Entre todas as barbaridades observadas no julgamento da AP 470, a do tal mensalão, há uma que ficou quase despercebida pelas poucas pessoas que acompanham a vida política do país: a extrema crueldade da nossa elite, exposta com todas as suas vísceras sangrentas no Supremo Tribunal Federal.
Ali, em todo o decorrer do longo julgamento, certos ministros não tiveram nenhum pudor em atropelar as mais comezinhas regras do direito, como beneficiar o réu em caso de dúvida.
Claro que esse estupro, que descabelou inúmeros juristas insignes, não teve causa espontânea e foi, sim, provocado por interesses políticos, de classe e de ideologia evidentes.
Ora, o STF é composto por pessoas que estão lá no cimo da pirâmide social, gozando de todos os privilégios que a nossa sociedade permite aos abastados - muitos deles graças a um sistema judiciário de visão distorcida e seletiva.
É impossível pedir que essas pessoas, em suas atribuições na mais alta corte do país, ajam como robôs, sem sentimentos ou sem as contradições normais dos seres humanos.
Num julgamento como esse, porém, no qual a oligarquia investiu praticamente todas as suas fichas, com o interesse de ferir mortalmente o partido político que governa o país desde 2003, era de se esperar que os ministros tivessem, ao menos, um comportamento mais dissimulado, que não explicitasse inteiramente a quais interesses eles servem.
Mas não.
Alguns dos togados simplesmente abandonaram qualquer resquício de pudor na tentativa de acabar logo com o trabalho que lhes foi encomendado.
Nem se preocuparam em disfarçar.
Acobertados por um descomunal esquema midiático que os isenta de qualquer crítica e se proclama como a "voz das ruas", estão, como o espião britânico de ficção, autorizados a matar.
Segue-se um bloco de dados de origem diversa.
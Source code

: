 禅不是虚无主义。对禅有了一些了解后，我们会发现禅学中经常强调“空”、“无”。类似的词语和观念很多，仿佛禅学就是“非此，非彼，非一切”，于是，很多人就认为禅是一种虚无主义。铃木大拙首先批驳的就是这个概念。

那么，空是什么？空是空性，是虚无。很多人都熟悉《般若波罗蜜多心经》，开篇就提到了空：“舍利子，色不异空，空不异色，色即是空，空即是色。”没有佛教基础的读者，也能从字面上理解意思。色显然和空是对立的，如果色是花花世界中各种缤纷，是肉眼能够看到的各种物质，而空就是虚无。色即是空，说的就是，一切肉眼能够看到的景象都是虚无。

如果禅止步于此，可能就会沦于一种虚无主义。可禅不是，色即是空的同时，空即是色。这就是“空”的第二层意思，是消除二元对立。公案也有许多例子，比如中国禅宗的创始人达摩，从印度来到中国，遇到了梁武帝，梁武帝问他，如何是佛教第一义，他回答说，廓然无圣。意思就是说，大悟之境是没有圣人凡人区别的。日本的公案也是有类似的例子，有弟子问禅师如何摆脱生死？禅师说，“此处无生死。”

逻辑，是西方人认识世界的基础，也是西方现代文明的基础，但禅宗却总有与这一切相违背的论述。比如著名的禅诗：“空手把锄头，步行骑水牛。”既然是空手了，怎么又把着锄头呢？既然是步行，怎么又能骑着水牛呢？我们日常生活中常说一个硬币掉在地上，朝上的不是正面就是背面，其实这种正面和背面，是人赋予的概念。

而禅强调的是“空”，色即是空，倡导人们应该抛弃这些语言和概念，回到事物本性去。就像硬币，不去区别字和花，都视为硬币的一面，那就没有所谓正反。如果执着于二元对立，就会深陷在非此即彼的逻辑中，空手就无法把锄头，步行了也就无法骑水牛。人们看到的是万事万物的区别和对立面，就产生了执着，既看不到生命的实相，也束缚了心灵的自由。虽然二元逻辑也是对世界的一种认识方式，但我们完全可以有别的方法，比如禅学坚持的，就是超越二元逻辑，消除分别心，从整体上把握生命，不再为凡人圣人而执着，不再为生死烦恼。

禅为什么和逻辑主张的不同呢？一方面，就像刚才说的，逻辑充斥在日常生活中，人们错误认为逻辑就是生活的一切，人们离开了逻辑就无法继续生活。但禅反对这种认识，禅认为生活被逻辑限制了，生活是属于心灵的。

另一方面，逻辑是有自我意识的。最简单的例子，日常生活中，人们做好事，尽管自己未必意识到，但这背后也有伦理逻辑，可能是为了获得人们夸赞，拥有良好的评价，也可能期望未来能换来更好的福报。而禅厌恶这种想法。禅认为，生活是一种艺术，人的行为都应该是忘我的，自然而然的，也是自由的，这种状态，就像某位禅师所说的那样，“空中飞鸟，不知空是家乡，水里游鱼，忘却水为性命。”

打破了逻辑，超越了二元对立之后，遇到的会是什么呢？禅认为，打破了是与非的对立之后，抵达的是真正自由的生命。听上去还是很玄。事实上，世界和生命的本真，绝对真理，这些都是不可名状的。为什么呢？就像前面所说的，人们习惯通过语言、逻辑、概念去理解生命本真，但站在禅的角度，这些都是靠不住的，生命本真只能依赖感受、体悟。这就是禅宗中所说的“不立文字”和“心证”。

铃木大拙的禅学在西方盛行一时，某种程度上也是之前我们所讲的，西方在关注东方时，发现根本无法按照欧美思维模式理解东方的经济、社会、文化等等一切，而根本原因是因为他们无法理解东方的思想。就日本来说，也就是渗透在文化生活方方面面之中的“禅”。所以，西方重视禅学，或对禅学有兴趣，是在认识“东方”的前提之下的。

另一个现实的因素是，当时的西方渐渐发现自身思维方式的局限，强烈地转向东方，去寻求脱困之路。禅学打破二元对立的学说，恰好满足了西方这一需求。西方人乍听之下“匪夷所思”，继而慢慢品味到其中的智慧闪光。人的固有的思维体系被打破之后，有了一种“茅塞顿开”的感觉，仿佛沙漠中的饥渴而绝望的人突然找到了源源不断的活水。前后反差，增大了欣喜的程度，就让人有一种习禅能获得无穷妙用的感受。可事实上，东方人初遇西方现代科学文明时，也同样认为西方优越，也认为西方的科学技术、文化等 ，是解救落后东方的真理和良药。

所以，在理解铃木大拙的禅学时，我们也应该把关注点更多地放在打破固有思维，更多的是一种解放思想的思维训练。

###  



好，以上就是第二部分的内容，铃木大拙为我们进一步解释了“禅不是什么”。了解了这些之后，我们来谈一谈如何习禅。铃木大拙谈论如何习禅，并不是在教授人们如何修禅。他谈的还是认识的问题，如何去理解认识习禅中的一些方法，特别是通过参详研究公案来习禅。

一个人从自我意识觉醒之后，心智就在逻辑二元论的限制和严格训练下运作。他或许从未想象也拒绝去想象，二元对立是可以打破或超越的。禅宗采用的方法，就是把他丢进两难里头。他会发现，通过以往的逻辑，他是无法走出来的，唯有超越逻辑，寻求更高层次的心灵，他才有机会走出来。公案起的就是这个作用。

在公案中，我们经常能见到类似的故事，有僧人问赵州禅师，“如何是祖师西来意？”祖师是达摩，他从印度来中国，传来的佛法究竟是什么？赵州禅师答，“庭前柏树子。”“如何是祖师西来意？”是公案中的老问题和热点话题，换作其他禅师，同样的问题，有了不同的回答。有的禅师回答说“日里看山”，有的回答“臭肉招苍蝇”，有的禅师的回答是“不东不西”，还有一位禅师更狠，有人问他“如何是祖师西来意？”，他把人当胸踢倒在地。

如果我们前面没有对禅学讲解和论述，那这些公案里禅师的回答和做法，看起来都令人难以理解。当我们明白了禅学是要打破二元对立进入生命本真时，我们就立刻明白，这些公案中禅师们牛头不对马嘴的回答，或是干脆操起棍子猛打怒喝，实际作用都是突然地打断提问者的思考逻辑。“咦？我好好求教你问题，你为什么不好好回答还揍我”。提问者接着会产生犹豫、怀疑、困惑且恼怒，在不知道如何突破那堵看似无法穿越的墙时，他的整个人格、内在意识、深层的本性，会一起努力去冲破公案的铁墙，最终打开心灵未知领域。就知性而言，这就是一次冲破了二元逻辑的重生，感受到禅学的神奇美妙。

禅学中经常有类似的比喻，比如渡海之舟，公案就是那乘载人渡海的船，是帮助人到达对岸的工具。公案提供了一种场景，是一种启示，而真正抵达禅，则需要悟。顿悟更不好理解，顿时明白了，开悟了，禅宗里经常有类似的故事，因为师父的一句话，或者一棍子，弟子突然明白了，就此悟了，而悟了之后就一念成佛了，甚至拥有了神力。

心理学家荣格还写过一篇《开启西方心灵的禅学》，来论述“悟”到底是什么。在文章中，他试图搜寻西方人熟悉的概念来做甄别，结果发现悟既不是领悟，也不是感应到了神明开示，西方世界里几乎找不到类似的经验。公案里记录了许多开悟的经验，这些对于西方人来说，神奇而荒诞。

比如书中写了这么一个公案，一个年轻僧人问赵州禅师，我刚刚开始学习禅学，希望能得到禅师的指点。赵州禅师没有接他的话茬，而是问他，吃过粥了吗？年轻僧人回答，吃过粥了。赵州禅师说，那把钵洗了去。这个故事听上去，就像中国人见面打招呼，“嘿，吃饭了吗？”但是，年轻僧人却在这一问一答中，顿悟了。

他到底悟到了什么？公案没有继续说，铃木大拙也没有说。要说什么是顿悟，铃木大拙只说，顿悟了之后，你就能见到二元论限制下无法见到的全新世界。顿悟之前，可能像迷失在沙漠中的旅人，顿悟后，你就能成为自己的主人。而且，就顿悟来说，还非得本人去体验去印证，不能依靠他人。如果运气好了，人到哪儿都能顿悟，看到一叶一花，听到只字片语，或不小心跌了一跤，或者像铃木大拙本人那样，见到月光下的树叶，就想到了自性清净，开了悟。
Terminada essa execrável pantomina, é bem provável que tais pessoas retornem, em seu dia a dia profissional, ao caminho da sensatez, ou, ao menos, à trilha dos ensinamentos e preparo que certamente receberam em suas vidas.
É bem possível também que, daqui a algum tempo, sejam lembrados apenas como meros instrumentos de vingança de uma classe social reacionária, infensa a qualquer mudança, detentora de imensos recursos econômicos e privilégios, contra aqueles que ousaram enfrentá-la.
De certa forma, o julgamento da AP 470 é um recado que a nossa elite dá ao restante da sociedade brasileira - ponham-se nos seus lugares, não ousem mexer com a gente.